His design was that of a giant wheel, standing over 250 feet tall, which would revolve on an axis. The wheel would contain 36 passenger cars, each capable of carrying 40 passengers plus one "conductor," whose only job was to see to the safety of the riders. The original Ferris Wheel could carry 1,476 people at the same time – virtually a whole town. If it could be done, the gigantic, revolving wheel of steel would out-Eiffel the Eiffel Tower, which, while taller, was merely stationary.

Although no one had ever attempted to build even a small passenger wheel before, Ferris was faced with the seemingly impossible task of getting the whole thing done in a few months. He had to mobilize machinery makers, steel producers, engineers, bolt manufacturers, foremen and workers from all over the country. Never before in America had projects remotely similar and on such a grand scale been attempted.

Despite bad weather and construction glitches of all sorts, Ferris plunged on. No one had ever contemplated the lifting of so much steel above the ground. Construction methods had to be invented as the project moved forward. Because of his late start, Ferris could not complete his work in time for the fair's opening. But by June, the Ferris Wheel was up and running. Although its design appeared to be fragile and dangerous, Chicago's leading citizens climbed aboard to show how safe it was. Within two weeks, the giant wheel became the Chicago World Fair's main draw and made incredible amounts of money for both Ferris and Chicago. That something so new, so big, so heavy and so precise could have been built with the engineering technologies of the 19th century is probably a miracle. And to go from start to finish in less than six months was even more incredible. During the entire length of the fair, the great steel wheel performed flawlessly without incurring a single stoppage. There were no passenger casualties.

Now compare this with NASA's problem. The technologies behind the shuttle go back to the Wright Brothers and their flight at Kitty Hawk in 1903. Space rocketry developed in the mid-twentieth century. With that kind of rich technological heritage, handling foam in the 21st century should have been duck soup for NASA. If a George Ferris had looked at the problem, he would have probably come up with an entirely new, different and far more effective means of protecting the space craft from re-entry heat.
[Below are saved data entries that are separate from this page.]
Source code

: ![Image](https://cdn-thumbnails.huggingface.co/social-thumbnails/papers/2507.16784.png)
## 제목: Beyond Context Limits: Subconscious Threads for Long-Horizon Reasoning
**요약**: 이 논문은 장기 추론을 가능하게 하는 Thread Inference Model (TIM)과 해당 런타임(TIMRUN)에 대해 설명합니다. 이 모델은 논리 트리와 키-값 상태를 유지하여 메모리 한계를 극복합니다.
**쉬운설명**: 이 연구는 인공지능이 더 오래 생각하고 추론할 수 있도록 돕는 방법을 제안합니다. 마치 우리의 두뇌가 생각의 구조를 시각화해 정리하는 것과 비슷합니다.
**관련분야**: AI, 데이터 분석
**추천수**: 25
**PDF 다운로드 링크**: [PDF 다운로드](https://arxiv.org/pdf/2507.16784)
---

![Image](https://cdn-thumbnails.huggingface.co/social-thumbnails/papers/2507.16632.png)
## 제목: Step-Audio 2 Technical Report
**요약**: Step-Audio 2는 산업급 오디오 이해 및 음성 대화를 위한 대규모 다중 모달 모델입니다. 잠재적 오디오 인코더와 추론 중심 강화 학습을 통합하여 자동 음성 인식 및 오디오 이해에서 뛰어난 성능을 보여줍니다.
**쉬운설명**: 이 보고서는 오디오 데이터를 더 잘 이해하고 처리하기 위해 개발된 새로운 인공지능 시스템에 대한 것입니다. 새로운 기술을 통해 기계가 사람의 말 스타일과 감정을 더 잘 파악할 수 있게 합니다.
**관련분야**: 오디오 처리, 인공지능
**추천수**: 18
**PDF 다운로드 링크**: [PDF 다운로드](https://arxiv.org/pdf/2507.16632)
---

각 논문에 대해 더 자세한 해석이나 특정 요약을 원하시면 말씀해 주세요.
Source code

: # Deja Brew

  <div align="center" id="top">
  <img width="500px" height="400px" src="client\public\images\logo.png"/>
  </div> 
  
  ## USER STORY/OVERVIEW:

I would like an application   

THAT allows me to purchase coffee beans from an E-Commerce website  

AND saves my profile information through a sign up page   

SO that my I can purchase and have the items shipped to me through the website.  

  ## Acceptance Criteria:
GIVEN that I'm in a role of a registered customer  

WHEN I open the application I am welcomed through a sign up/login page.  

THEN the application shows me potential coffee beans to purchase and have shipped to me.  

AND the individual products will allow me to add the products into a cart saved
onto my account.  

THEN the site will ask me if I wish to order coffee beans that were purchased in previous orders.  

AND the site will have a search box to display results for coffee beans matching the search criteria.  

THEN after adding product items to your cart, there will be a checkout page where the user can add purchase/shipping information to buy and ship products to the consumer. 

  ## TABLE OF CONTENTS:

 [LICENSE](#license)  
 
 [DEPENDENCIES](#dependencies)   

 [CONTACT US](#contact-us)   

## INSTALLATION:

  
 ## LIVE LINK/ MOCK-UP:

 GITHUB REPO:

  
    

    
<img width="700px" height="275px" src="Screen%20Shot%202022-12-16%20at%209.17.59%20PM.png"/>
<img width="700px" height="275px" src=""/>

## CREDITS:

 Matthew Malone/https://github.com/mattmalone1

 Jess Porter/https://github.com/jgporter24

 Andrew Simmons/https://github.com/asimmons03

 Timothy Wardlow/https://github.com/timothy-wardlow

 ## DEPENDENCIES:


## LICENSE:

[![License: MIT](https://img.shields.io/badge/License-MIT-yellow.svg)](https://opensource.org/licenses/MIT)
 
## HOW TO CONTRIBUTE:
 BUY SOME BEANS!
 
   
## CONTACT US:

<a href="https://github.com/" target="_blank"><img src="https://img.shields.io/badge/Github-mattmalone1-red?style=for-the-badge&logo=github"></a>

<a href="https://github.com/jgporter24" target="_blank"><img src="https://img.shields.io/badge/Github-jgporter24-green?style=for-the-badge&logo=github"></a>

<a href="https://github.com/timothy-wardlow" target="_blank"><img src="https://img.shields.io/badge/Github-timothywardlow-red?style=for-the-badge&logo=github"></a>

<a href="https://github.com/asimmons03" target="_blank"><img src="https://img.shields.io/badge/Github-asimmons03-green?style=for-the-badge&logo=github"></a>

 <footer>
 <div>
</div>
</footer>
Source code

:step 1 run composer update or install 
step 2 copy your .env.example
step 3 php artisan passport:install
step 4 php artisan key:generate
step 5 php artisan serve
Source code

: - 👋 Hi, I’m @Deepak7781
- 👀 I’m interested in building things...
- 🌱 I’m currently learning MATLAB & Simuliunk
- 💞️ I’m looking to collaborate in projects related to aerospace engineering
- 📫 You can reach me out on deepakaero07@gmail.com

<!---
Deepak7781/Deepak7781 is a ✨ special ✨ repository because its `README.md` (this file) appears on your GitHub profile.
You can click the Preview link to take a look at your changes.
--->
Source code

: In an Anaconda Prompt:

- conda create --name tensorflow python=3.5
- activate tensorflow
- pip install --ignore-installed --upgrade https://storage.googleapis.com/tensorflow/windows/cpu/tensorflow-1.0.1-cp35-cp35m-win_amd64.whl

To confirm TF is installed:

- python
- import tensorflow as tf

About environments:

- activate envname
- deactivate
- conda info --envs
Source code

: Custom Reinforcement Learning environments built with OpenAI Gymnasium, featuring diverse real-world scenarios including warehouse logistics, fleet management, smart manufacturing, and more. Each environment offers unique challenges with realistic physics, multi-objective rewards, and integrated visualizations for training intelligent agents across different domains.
Actually, if Ferris lived today, the space shuttle itself would have been superceded with something far larger, lighter, cheaper and safer.

Not all great problem solvers lived in the past. Remember when Mayor Koch and his gang of experts were trying to get the ice rink in Central Park to function? They spent six years trying to solve the problem, much like NASA. Then "the man" came on the scene. Donald Trump promised to fix things for free and get the whole job done in under six months. Pushed into bringing Trump aboard by an outraged public and a ridiculing press, Koch sat back red-faced and watched Trump bring in Canadian ice rink engineering and solve the problem in less than six months.

Wake up, America. The problem NASA is not the culture, as bad as it is. The problem with NASA is that they don't have "the man."